The fight over this export facility hit a milestone in September, when residents packed a Jefferson Parish Council meeting. They cheered when the council voted unanimously on a resolution that questioned the impacts that the RAM terminal would have on coastal restoration, and also called on the Army Corps of Engineers to hold public hearings and conduct a full Environmental Impact Statement on RAM.
CGCC organizers Grace Morris (far left) and Devin Martin (far right) with local residents opposed to the Ram coal export terminal.
“This was the outcome of an entire summer of outreach by the Sierra Club, our partners in the Gulf Restoration Network, and the Clean Gulf Commerce Coalition,” says Devin Martin, a New Orleans-based organizer with the Sierra Club’s Beyond Coal campaign. “We made a big push to generate turnout and demonstrate public opposition to the export terminal at the previous council meeting in August, and more than 100 people attended — it was standing room only.”
Residents worked together to phone-bank, write letters, put up yard signs, collect petition signatures, and much more to educate their neighbors and to pressure the council. They also packed the Gretna City Council meeting in July and previous educational forums. Martin credits some amazing community activists, especially Grace Morris of the Gulf Restoration Network, for such a successful movement of residents against this polluting facility.
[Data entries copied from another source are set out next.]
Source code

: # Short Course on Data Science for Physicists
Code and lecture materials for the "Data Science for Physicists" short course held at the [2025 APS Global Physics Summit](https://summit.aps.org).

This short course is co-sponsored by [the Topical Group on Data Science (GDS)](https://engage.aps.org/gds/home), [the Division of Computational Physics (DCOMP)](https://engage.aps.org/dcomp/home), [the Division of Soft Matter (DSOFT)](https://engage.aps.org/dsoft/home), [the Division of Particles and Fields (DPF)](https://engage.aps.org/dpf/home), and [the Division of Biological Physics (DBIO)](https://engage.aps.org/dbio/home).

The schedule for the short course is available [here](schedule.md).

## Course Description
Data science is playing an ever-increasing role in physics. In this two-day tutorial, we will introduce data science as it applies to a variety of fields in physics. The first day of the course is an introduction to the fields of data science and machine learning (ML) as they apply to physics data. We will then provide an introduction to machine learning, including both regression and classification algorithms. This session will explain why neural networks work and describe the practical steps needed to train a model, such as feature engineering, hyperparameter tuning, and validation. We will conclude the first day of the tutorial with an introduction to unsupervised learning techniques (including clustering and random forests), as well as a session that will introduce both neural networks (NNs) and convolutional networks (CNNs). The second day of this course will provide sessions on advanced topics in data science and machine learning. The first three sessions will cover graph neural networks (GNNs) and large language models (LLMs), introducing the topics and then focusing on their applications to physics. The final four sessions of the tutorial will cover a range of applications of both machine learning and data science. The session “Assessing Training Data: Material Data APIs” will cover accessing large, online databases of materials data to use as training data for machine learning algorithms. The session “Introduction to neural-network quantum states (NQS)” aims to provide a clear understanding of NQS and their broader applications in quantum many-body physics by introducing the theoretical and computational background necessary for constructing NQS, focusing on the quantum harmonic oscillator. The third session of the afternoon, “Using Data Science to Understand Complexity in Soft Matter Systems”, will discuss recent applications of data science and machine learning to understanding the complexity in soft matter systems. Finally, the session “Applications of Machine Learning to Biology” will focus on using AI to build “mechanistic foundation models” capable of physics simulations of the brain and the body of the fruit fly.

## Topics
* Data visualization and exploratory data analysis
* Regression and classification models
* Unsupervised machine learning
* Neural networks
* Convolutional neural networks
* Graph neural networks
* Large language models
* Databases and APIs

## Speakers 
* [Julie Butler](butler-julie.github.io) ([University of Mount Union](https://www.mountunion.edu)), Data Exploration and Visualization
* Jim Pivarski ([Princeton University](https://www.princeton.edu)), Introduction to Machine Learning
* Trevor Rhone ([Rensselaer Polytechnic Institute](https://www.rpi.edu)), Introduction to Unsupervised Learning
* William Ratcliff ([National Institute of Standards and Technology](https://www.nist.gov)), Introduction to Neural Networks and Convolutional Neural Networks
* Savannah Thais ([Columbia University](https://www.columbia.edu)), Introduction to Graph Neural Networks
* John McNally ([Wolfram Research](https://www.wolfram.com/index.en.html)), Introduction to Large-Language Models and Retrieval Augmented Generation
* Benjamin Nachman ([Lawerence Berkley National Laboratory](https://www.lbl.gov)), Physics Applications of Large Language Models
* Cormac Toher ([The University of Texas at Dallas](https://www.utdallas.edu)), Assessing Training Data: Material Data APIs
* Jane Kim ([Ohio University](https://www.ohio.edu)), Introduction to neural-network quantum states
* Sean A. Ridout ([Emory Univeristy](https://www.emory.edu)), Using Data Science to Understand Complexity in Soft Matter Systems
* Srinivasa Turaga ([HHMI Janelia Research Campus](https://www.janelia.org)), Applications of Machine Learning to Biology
There’s still much work left to do – especially after the Army Corps of Engineers responded to the Jefferson Parish Council vote by issuing a press release saying there’s no need for public hearings on the RAM terminal proposal. But Martin and other coal export opponents still have lots of reasons for optimism.
Momentum is building against coal exports in the Gulf. The unanimous vote by the Jefferson Parish Council on Sept. 17 was preceded by a unanimous vote by the Gretna City Council on September 10. In June, the neighboring city of Westwego passed a resolution opposing coal trains.
“While the (Jefferson Parish Council) resolution doesn’t stop the project or even force the Corps to act, the political implications cannot be overstated,” said Martin. “Jefferson is Louisiana’s second most populous parish, the home turf of some of our most powerful and infamous politicians, and so deep Red that it falls into the infrared spectrum of political leanings.”
Several publications, including Business Spectator, are reporting that U.S. coal exports continue to drop from their high in 2012. During the first half of 2014, coal exports totaled 52.3 million short tonnes, which reflects a 16 percent decline over the same period in 2013, according to Climate Spectator. The reason: Declining European demand, rising Australian and Indonesian supply. Here’s the full link, or you can access at least the graphs below.
The story also reported that 30 percent of coal exports — both metallurgical and steam — went through Gulf Coast states — Houston, Mobile, and New Orleans. Eastern ports in Baltimore and Norfolk shipped 55 per cent, while Seattle ports accounted for 4 percent.